Efficient Cookstove Carbon Credits Overestimated by a Factor of 10, Study Finds
Researchers call for a shift towards cleaner, health-standard-compliant cooking solutions to truly counteract carbon emissions and slow climate change.
- Efficient cookstove projects, which are the fastest growing type of offset on the global carbon market, overestimate their carbon savings by a factor of 10, undermining efforts to counteract carbon emissions and slow climate change.
- Researchers from the University of California, Berkeley, conducted the first comprehensive, quantitative quality assessment of any type of offset project, comparing five methodologies for evaluating the emission reductions of cookstoves to published studies and their own independent analysis.
- The study found that over-crediting is mostly from exaggerated estimates of stove adoption and use, underestimates of the continued use of the original stove, and high estimates of the impact of fuel collection on forest biomass.

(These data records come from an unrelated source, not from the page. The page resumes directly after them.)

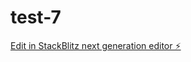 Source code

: # test-7

[Edit in StackBlitz next generation editor ⚡️](https://stackblitz.com/~/github.com/TbhX/test-7) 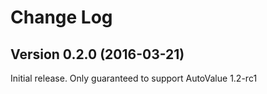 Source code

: # Change Log

## Version 0.2.0 (2016-03-21)

Initial release. Only guaranteed to support AutoValue 1.2-rc1
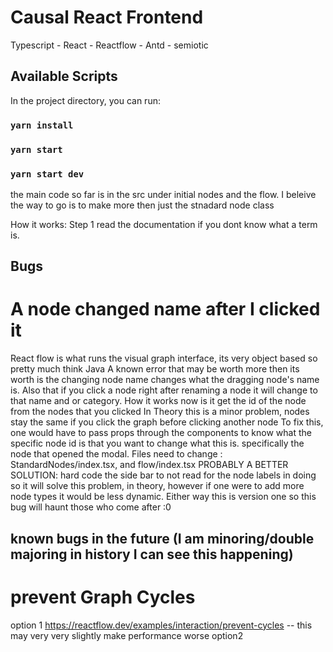 # Causal React Frontend
Typescript - React - Reactflow - Antd - semiotic


## Available Scripts

In the project directory, you can run:

### `yarn install`
### `yarn start`
### `yarn start dev`

the main code so far is in the src under initial nodes and the flow. I beleive the way to go is to make more then just the stnadard node class  

How it works:
Step 1 read the documentation if you dont know what a term is.

## Bugs 
# A node changed name after I clicked it
React flow is what runs the visual graph interface, its very object based so pretty much think Java
A known error that may be worth more then its worth is the changing node name changes what the dragging node's name is. 
Also that if you click a node right after renaming a node it will change to that name and or category.
How it works now is it get the id of the node from the nodes that you clicked
In Theory this is a minor problem, nodes stay the same if you click the graph before clicking another node
To fix this, one would have to pass props through the components to know what the specific node id is that you want to change
what this is. specifically the node that opened the modal.
Files need to change : StandardNodes/index.tsx, and flow/index.tsx
PROBABLY A BETTER SOLUTION:
hard code the side bar to not read for the node labels
in doing so it will solve this problem, in theory, however if one were to add more node types it would be less dynamic. 
Either way this is version one so this bug will haunt those who come after :0


## known bugs in the future (I am minoring/double majoring in history I can see this happening)
# prevent Graph Cycles
option 1 https://reactflow.dev/examples/interaction/prevent-cycles -- this may very very slightly make performance worse
option2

- Gold Standard's Metered methodology, which directly monitors fuel use and credits the cleanest stoves, is most aligned with the study's estimates, being overvalued by a factor of 1.5, and has the largest potential for emissions abatement and health benefit.
- The researchers recommend a shift towards cleaner, health-standard-compliant cooking solutions and advise buyers to prioritize projects that distribute stoves that meet the World Health Organization’s health standards.